== Dataset entries ==

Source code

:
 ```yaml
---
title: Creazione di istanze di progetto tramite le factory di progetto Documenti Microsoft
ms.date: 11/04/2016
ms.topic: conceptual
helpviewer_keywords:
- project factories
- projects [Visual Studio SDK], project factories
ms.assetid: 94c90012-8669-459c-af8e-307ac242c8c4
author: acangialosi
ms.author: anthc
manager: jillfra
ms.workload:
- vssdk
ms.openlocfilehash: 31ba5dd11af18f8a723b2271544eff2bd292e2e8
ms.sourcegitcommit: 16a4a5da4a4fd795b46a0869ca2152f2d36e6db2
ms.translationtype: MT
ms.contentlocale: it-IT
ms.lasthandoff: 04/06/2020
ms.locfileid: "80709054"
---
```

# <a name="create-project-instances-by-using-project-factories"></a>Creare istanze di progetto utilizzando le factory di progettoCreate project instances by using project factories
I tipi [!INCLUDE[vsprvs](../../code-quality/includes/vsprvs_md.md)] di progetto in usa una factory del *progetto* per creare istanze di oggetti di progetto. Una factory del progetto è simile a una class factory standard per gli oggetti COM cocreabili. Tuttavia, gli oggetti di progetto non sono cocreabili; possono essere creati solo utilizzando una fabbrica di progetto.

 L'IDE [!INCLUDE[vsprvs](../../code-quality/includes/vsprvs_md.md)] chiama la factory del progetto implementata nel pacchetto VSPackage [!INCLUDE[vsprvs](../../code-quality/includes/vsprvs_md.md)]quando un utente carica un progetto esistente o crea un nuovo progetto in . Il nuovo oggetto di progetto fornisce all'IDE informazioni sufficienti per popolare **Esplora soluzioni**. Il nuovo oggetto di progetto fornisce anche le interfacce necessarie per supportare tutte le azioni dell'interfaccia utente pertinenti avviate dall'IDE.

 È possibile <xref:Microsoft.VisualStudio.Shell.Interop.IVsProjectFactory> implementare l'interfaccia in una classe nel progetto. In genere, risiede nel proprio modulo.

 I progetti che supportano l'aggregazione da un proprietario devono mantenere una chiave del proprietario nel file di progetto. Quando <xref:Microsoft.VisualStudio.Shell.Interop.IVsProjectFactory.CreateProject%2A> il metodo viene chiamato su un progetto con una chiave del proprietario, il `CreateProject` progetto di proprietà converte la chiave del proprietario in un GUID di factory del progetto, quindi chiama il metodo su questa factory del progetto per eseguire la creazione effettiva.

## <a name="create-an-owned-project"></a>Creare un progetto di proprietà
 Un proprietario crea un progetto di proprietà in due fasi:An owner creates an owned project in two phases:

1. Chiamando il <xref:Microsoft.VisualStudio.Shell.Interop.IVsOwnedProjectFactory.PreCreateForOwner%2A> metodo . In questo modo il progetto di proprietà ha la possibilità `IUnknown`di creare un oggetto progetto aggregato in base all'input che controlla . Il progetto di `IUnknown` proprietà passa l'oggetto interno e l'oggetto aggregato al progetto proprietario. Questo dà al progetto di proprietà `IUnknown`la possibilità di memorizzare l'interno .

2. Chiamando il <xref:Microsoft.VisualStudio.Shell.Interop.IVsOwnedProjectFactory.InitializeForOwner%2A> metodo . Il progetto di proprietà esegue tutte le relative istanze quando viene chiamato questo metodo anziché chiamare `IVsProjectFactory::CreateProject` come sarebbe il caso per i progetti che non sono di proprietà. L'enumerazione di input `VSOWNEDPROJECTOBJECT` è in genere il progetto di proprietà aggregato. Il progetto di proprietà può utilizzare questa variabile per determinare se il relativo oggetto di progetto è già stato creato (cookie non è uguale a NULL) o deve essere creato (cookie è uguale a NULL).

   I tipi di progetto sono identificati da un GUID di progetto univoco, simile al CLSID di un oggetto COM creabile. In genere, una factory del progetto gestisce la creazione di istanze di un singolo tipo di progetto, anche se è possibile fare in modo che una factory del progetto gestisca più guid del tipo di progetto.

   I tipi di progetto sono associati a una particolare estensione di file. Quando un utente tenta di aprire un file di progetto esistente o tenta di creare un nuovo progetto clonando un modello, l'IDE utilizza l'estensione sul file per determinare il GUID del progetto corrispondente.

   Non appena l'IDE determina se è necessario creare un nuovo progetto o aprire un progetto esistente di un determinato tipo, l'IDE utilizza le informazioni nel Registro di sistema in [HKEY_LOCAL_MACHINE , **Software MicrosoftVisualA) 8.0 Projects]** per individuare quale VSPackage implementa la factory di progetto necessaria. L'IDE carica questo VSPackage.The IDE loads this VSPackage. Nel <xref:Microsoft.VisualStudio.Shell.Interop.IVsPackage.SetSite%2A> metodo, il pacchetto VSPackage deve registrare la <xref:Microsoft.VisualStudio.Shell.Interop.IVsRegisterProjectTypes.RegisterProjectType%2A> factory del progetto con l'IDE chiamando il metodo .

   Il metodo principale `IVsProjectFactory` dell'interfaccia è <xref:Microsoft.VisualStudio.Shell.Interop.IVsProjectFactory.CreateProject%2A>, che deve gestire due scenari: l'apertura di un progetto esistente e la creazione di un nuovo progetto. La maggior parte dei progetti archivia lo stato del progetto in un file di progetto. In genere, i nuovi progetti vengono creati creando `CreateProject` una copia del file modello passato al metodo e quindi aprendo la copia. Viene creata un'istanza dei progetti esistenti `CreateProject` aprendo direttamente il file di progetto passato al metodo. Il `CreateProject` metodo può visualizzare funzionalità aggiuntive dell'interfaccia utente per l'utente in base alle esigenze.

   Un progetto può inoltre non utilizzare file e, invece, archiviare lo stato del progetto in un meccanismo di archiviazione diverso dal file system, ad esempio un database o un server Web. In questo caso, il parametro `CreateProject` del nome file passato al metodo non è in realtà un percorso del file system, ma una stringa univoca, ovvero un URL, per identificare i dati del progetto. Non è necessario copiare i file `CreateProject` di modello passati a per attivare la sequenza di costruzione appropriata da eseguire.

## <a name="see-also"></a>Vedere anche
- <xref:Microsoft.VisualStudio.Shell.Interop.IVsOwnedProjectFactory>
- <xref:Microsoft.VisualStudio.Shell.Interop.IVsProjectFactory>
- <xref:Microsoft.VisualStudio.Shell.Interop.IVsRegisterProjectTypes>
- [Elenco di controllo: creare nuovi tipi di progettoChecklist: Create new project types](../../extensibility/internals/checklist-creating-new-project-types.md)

===

Required action>
Where in the records does the string "utente" appear? Copy every line that has it.

Written solution>
 L'IDE [!INCLUDE[vsprvs](../../code-quality/includes/vsprvs_md.md)] chiama la factory del progetto implementata nel pacchetto VSPackage [!INCLUDE[vsprvs](../../code-quality/includes/vsprvs_md.md)]quando un utente carica un progetto esistente o crea un nuovo progetto in . Il nuovo oggetto di progetto fornisce all'IDE informazioni sufficienti per popolare **Esplora soluzioni**. Il nuovo oggetto di progetto fornisce anche le interfacce necessarie per supportare tutte le azioni dell'interfaccia utente pertinenti avviate dall'IDE.
   I tipi di progetto sono associati a una particolare estensione di file. Quando un utente tenta di aprire un file di progetto esistente o tenta di creare un nuovo progetto clonando un modello, l'IDE utilizza l'estensione sul file per determinare il GUID del progetto corrispondente.
   Il metodo principale `IVsProjectFactory` dell'interfaccia è <xref:Microsoft.VisualStudio.Shell.Interop.IVsProjectFactory.CreateProject%2A>, che deve gestire due scenari: l'apertura di un progetto esistente e la creazione di un nuovo progetto. La maggior parte dei progetti archivia lo stato del progetto in un file di progetto. In genere, i nuovi progetti vengono creati creando `CreateProject` una copia del file modello passato al metodo e quindi aprendo la copia. Viene creata un'istanza dei progetti esistenti `CreateProject` aprendo direttamente il file di progetto passato al metodo. Il `CreateProject` metodo può visualizzare funzionalità aggiuntive dell'interfaccia utente per l'utente in base alle esigenze.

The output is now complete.